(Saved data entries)
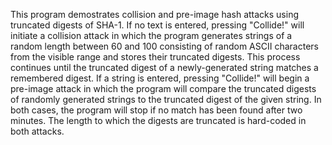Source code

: This program demostrates collision and pre-image hash attacks using truncated digests of SHA-1.
If no text is entered, pressing "Collide!" will initiate a collision attack in which the program
generates strings of a random length between 60 and 100 consisting of random ASCII characters
from the visible range and stores their truncated digests. This process continues until the
truncated digest of a newly-generated string matches a remembered digest.
If a string is entered, pressing "Collide!" will begin a pre-image attack in which the program
will compare the truncated digests of randomly generated strings to the truncated digest of the
given string.
In both cases, the program will stop if no match has been found after two minutes.
The length to which the digests are truncated is hard-coded in both attacks.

Exercise details
Collect every line with the string "This" from the records, and copy each.

Answer box
: This program demostrates collision and pre-image hash attacks using truncated digests of SHA-1.
from the visible range and stores their truncated digests. This process continues until the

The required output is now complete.